Input:
┄┄┄┄┄┄┄┄┄┄

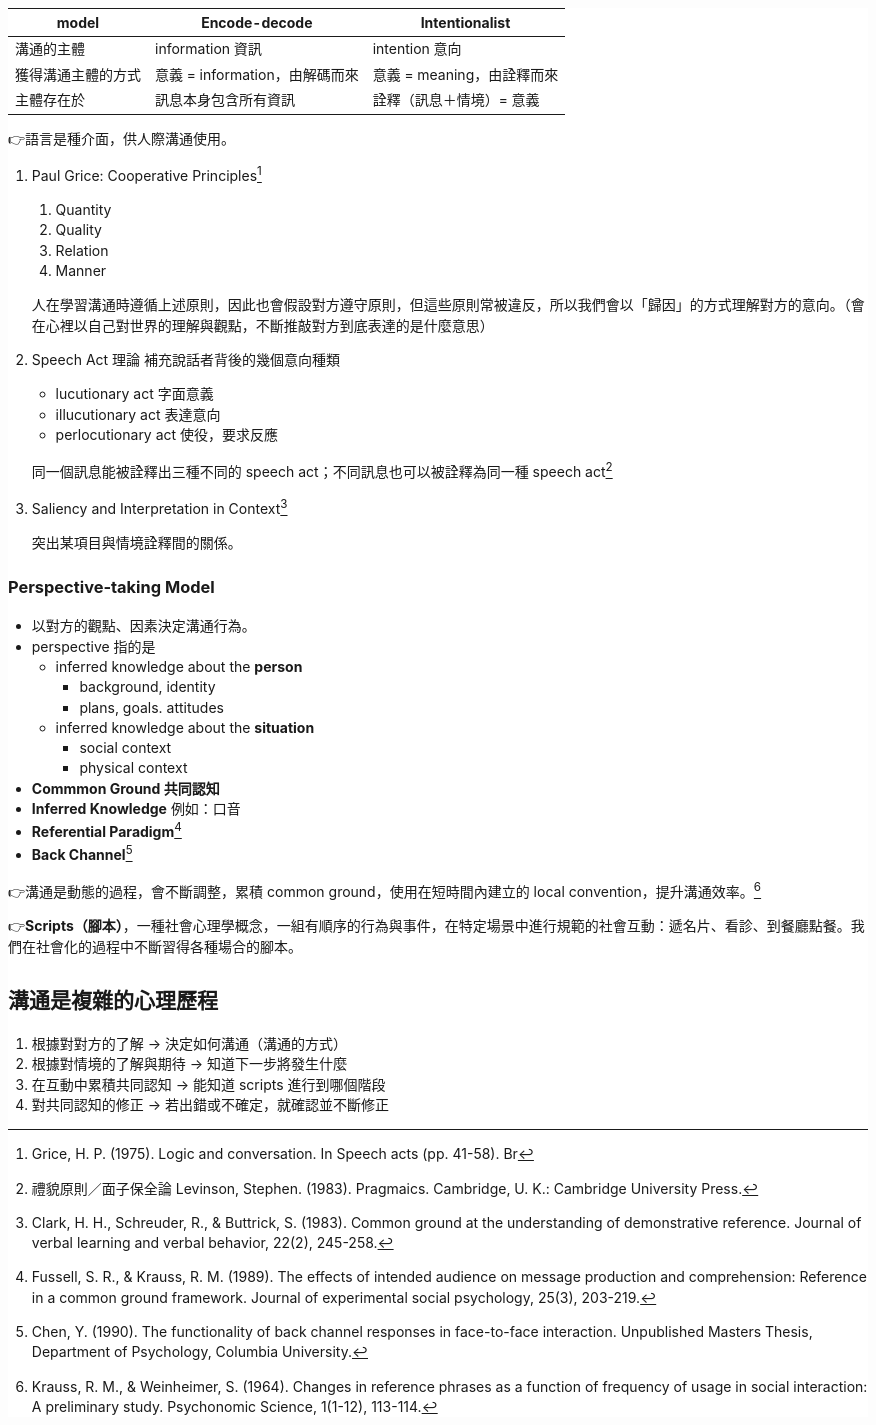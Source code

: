 
| model              | Encode-decode                  | Intentionalist             |
| ------------------ | ------------------------------ | -------------------------- |
| 溝通的主體         | information 資訊               | intention 意向             |
| 獲得溝通主體的方式 | 意義 = information，由解碼而來 | 意義 = meaning，由詮釋而來 |
| 主體存在於         | 訊息本身包含所有資訊           | 詮釋（訊息＋情境）= 意義   |

[^2]: Schramm, W. (1954). How communication works. The process and effects of mass communication, 3-26.

👉語言是種介面，供人際溝通使用。

1. Paul Grice: Cooperative Principles[^3]
    1. Quantity
    2. Quality
    3. Relation
    4. Manner

    人在學習溝通時遵循上述原則，因此也會假設對方遵守原則，但這些原則常被違反，所以我們會以「歸因」的方式理解對方的意向。（會在心裡以自己對世界的理解與觀點，不斷推敲對方到底表達的是什麼意思）

[^3]: Grice, H. P. (1975). Logic and conversation. In Speech acts (pp. 41-58). Br

2. Speech Act 理論
    補充說話者背後的幾個意向種類
    - lucutionary act 字面意義
    - illucutionary act 表達意向
    - perlocutionary act 使役，要求反應

    同一個訊息能被詮釋出三種不同的 speech act；不同訊息也可以被詮釋為同一種 speech act[^4]

[^4]: 禮貌原則／面子保全論 Levinson, Stephen. (1983). Pragmaics. Cambridge, U. K.: Cambridge
University Press.

3. Saliency and Interpretation in Context[^5]
    
    突出某項目與情境詮釋間的關係。
    
### Perspective-taking Model
- 以對方的觀點、因素決定溝通行為。
- perspective 指的是
    - inferred knowledge about the **person**
        - background, identity
        - plans, goals. attitudes
    - inferred knowledge about the **situation**
        - social context
        - physical context
- **Commmon Ground 共同認知**
- **Inferred Knowledge** 例如：口音
- **Referential Paradigm**[^6]
- **Back Channel**[^7]

👉溝通是動態的過程，會不斷調整，累積 common ground，使用在短時間內建立的 local convention，提升溝通效率。[^8]

👉**Scripts（腳本）**，一種社會心理學概念，一組有順序的行為與事件，在特定場景中進行規範的社會互動：遞名片、看診、到餐廳點餐。我們在社會化的過程中不斷習得各種場合的腳本。

## 溝通是複雜的心理歷程
1. 根據對對方的了解 → 決定如何溝通（溝通的方式）
2. 根據對情境的了解與期待 → 知道下一步將發生什麼
3. 在互動中累積共同認知 → 能知道 scripts 進行到哪個階段
4. 對共同認知的修正 → 若出錯或不確定，就確認並不斷修正


[^1]: Kraut, R. (2006). Why bowlers smile. APS Observer, 19(6).
[^5]: Clark, H. H., Schreuder, R., & Buttrick, S. (1983). Common ground at the understanding of demonstrative reference. Journal of verbal learning and verbal behavior, 22(2), 245-258.
[^6]: Fussell, S. R., & Krauss, R. M. (1989). The effects of intended audience on message production and comprehension: Reference in a common ground framework. Journal of experimental social psychology, 25(3), 203-219.
[^7]: Chen, Y. (1990). The functionality of back channel responses in face-to-face interaction. Unpublished Masters Thesis, Department of Psychology, Columbia University.
[^8]: Krauss, R. M., & Weinheimer, S. (1964). Changes in reference phrases as a function of frequency of usage in social interaction: A preliminary study. Psychonomic Science, 1(1-12), 113-114.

┄┄┄┄┄┄┄┄┄┄

What to work on: All that belongs in the answer is the run of lines above from the line containing "[^3]: Grice, H." through the line containing "同一個訊息能被詮釋出三種不同的 speech act；不同訊息也可以被詮釋為同一種", exactly as written.

Solution for this task:
[^3]: Grice, H. P. (1975). Logic and conversation. In Speech acts (pp. 41-58). Br

2. Speech Act 理論
    補充說話者背後的幾個意向種類
    - lucutionary act 字面意義
    - illucutionary act 表達意向
    - perlocutionary act 使役，要求反應

    同一個訊息能被詮釋出三種不同的 speech act；不同訊息也可以被詮釋為同一種 speech act[^4]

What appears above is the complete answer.